Petty considerations about transparency

As many of you already know, yesterday the infamous 2000+ pages – nine volumes in all – report about the causes of the banking collapse of October 2008 compiled by a Special Investigative Commission (SIC) has been disclosed. The reading taking place at the Reykjavík City Theatre is still going on and it will keep on going for several hours. Many were those that in the last couple of days spent lots of words on the matter, though everybody agreed that what was contained in the long-awaited report didn’t add much to what people had already gathered from various sources, more or less official, in the past months. Responsibilities had been acknowledged and culprits had been singled out. The certain conclusion is a final resolution is far from near and there’s still a lot of work to do. Nothing truly groundbreaking according to the well-informed has really emerged from the report.

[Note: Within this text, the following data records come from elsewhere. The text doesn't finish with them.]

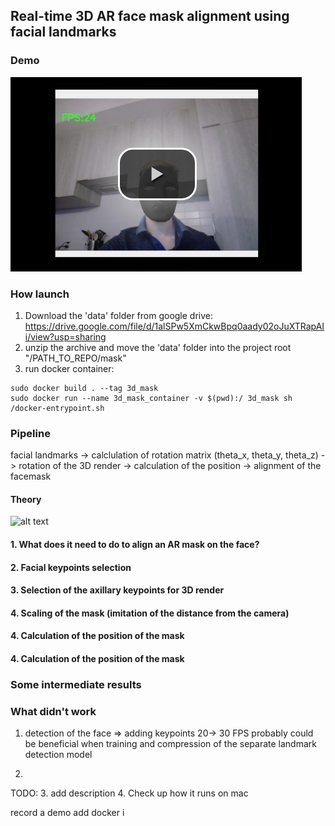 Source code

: ## Real-time 3D AR face mask alignment using facial landmarks

### Demo
[![IMAGE ALT TEXT HERE](https://github.com/DmitriiShubin/3d_mask/blob/main/src/Screenshot%20from%202021-10-25%2016-14-52.png)](https://youtu.be/Fda6uE5K8r0)

### How launch

1. Download the 'data' folder from google drive: https://drive.google.com/file/d/1alSPw5XmCkwBpq0aady02oJuXTRapAIi/view?usp=sharing
2. unzip the archive and move the 'data' folder into the project root "/PATH_TO_REPO/mask"
3. run docker container:
```
sudo docker build . --tag 3d_mask
sudo docker run --name 3d_mask_container -v $(pwd):/ 3d_mask sh /docker-entrypoint.sh
```
### Pipeline

facial landmarks -> calclulation of rotation matrix (theta_x, theta_y, theta_z) -> rotation of the 3D render -> 
calculation of the position -> alignment of the facemask


#### Theory
![alt text](http://url/to/img.png)
#### 1. What does it need to do to align an AR mask on the face?

#### 2. Facial keypoints selection

#### 3. Selection of the axillary keypoints for 3D render

#### 4. Scaling of the mask (imitation of the distance from the camera)

#### 4. Calculation of the position of the mask

#### 4. Calculation of the position of the mask

### Some intermediate results


### What didn't work
1. detection of the face => adding keypoints 
20-> 30 FPS
probably could be beneficial when training and compression of the separate landmark detection model

2. 



TODO:
3. add description 
4. Check up how it runs on mac

record a demo
add docker i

Despite the actual significance or weight of the SIC’s exposition on the causes of the financial crisis, what should be in any case taken into account is a fact that may be taken for granted here but it is not so obvious elsewhere – not even in many highly civilized and developed countries: the public opinion has still some degree of relevance in Iceland and people have still the right to be appropriately informed. It’s not so common for a report on a crisis such as the one that struck Iceland to be disclosed in full with such a profusion of means of diffusion, as for example the public continuous reading that is also being broadcasted no-stop over the internet. In many other countries, the government and its official information channels are not in any kind of contact with the population even in cases where it was the population itself to have chosen the government’s members as representatives for taking care of its own interests. Transparency is a crucial value in a democracy, and the bonds connecting people – the electors – and governments – those detainining the power – should never be excised. The original meaning of democracy as a form of legislation commands so. And it’s truly disconcerting to be reminded everyday that some contemporary democracies have reached such a degree of decadence that not only the electors have no clue about what the administration is doing nominally on their behalf, but also that the elections’ routine has become a meaningless travesty in the most outrageous instances. Affirming this brings waves of bitterness to my mouth, as I come from one of the countries that are more and more sinking into the latter category.

What I want to say with this useless little post – that maybe has not much to do with the current events in themselves – is that ultimately Iceland still retains a beautiful and precious value that is the awareness of the worth of the word democracy, a word that elsewhere is just a label attached to a way of running a country with no more meaning in it than the babbling of an infant. There’s much to be learnt from this lesson.

For those who are interested, the reading is still followable from the Reykjavík City Theatre page and excerpts in English language from the report will be available at Althingi‘s official site for consultation.